Nonetheless, in early March, Huggins asked, “Where can I go, today, within the NY Times’s online materials or in the printed paper, to find a cohesive, easy-to-understand, visual communication of the essential dynamics of global warming? It might exist, but I haven’t seen it, and I read the paper and post online nearly every day.”
He’s right, sort of. The Times’s topic page for global warming does not have a simple, text-based or graphical explanation of the carbon cycle or the greenhouse effect. Indeed, despite the fact that numerous newspapers and some broadcasters have created similar pages dedicated to climate, very few give any space to the basics in the way that BBC does, for example. On the other hand, most of them provide myriad links to other resources where all that and much, much more is available.

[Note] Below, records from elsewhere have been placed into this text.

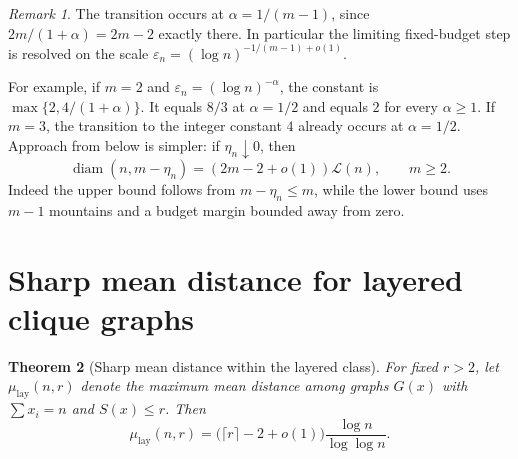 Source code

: \documentclass[11pt]{amsart}
\newtheorem{theorem}{Theorem}[section]
\theoremstyle{definition}
\theoremstyle{remark}
\newtheorem{remark}[theorem]{Remark}
\newcommand{\diam}{\operatorname{diam}}
\newcommand{\Lz}{\mathcal{L}}
\begin{document}
\begin{remark}
The transition occurs at $\alpha=1/(m-1)$, since
$2m/(1+\alpha)=2m-2$ exactly there.  In particular the limiting fixed-budget
step is resolved on the scale
$\varepsilon_n=(\log n)^{-1/(m-1)+o(1)}$.
\end{remark}

For example, if $m=2$ and $\varepsilon_n=(\log n)^{-\alpha}$, the
constant is $\max\{2,4/(1+\alpha)\}$. It equals $8/3$ at $\alpha=1/2$
and equals $2$ for every $\alpha\ge1$. If $m=3$, the transition to
the integer constant $4$ already occurs at $\alpha=1/2$.
Approach from below is simpler: if $\eta_n\downarrow0$, then
\[
 \diam(n,m-\eta_n)=(2m-2+o(1))\Lz(n),\qquad m\ge2.
\]
Indeed the upper bound follows from $m-\eta_n\le m$, while the lower
bound uses $m-1$ mountains and a budget margin bounded away from zero.
\section{Sharp mean distance for layered clique graphs}
\begin{theorem}[Sharp mean distance within the layered class]\label{thm:layermean}
For fixed $r>2$, let $\mu_{\mathrm{lay}}(n,r)$ denote the maximum mean distance
among graphs $G(x)$ with $\sum x_i=n$ and $S(x)\le r$. Then
\[
\mu_{\mathrm{lay}}(n,r)
 =\bigl(\lceil r\rceil-2+o(1)\bigr)
   \frac{\log n}{\log\log n}.
\]
\end{theorem}
\end{document}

It might seem like a good idea for big papers to produce their own copies of such material, but let’s not forget, there is still the news to worry about, and the original material that the Times does have—including excellent graphics and slideshows—has mostly moved on to documenting the impacts of global warming, as well as human attempts to mitigate and adapt to it. That editorial direction reflects the scientific, not to mention political- and business-world, consensus that there is enough evidence of man-made warming to warrant some kind of effort to cut greenhouse emissions.
None of this is to say that journalists shouldn’t try to recap, in individual stories or in special online packages, some of the basics whenever there is time and space. Ultimately, though, news outlets will never be as good at basic education as textbooks, encyclopedias, or explanatory Web sites such those produced by NASA or the EPA.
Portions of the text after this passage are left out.